Guidelines for using avatars in business


Guidelines for using avatars in business

twitter-avatars140leftDo you ever pause and think about the avatar you use online as the visual representation of you: your persona or alter ego? What it says to others about you and the organization you work for or represent?

Avatars are creeping into business environments and will have far reaching implications for enterprises, from policy to dress code, behaviour and computing platform requirements, according to a report from industry analysts Gartner.

Gartner predicts that by year-end 2013, 70 percent of enterprises will have behaviour guidelines and dress codes established for all employees who have avatars associated with their organization when they’re online.
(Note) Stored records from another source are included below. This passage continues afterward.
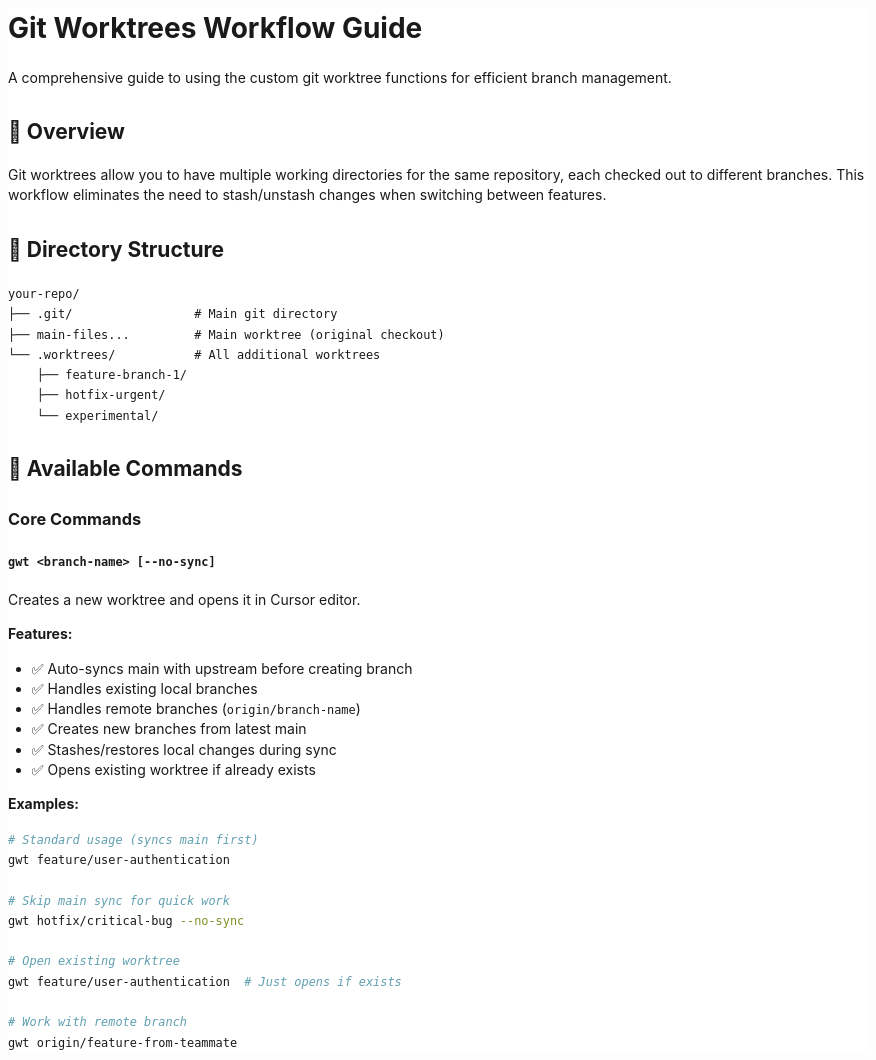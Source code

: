 # Git Worktrees Workflow Guide

A comprehensive guide to using the custom git worktree functions for efficient branch management.

## 🌟 Overview

Git worktrees allow you to have multiple working directories for the same repository, each checked out to different branches. This workflow eliminates the need to stash/unstash changes when switching between features.

## 📁 Directory Structure

```
your-repo/
├── .git/                 # Main git directory
├── main-files...         # Main worktree (original checkout)
└── .worktrees/           # All additional worktrees
    ├── feature-branch-1/
    ├── hotfix-urgent/
    └── experimental/
```

## 🚀 Available Commands

### Core Commands

#### `gwt <branch-name> [--no-sync]`
Creates a new worktree and opens it in Cursor editor.

**Features:**
- ✅ Auto-syncs main with upstream before creating branch
- ✅ Handles existing local branches
- ✅ Handles remote branches (`origin/branch-name`)
- ✅ Creates new branches from latest main
- ✅ Stashes/restores local changes during sync
- ✅ Opens existing worktree if already exists

**Examples:**
```bash
# Standard usage (syncs main first)
gwt feature/user-authentication

# Skip main sync for quick work
gwt hotfix/critical-bug --no-sync

# Open existing worktree
gwt feature/user-authentication  # Just opens if exists

# Work with remote branch
gwt origin/feature-from-teammate
```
Gartner suggests six tactical guidelines that organizations can follow to make the best use of avatars in the business environment:

  1. Help users learn to control their avatars
  2. Recognize that users will have a personal affinity with their avatar
  3. Educate users on the risks and responsibilities of reputation management
  4. Extend the code of conduct to include avatars in 3D virtual environments
  5. Explore the business case for avatars
  6. Encourage usage and enterprise pilots.

Read the detail of these in Gartner’s report.

I’d add four more:

  1. Encourage employees to consider how their avatars will appear to others in different cultural environments: what’s amusing or looks cool in the UK, for instance, may have very different reactions from people in, say, India or Brazil.
  2. Help everyone understand and respect the intellectual property rights of others: if someone wants to use an image or artwork created by someone else, they must ensure that the creator has given permission or that it’s clear what type of usage by others is allowed (eg, through a Creative Commons copyright license).
  3. Produce some simple how-to tutorials that help employees with the practicalities of avatar creation: the objective here is to help ensure that everyone is able to create their avatars to a high quality and that images look good however they’re sized.
  4. Involve employees in different areas of your business in defining avatar usage best practice: don’t just create a policy and simply cascade it out in the traditional way.

Although 2013 is less than four years away, organizations should have guidelines in place well before then as more interactions between people happen online and such interactions are key to a fundamental aspect of building relationships: trust. That’s the most important point, in my view, which is directly relevant to the bigger picture: reputation.

Just as with overall behaviours online where developing guidelines to help everyone understand what are the rules of engagement – especially significant in the wake of the FTC’s announcement last week – how employees visually represent themselves online to others needs similar consideration.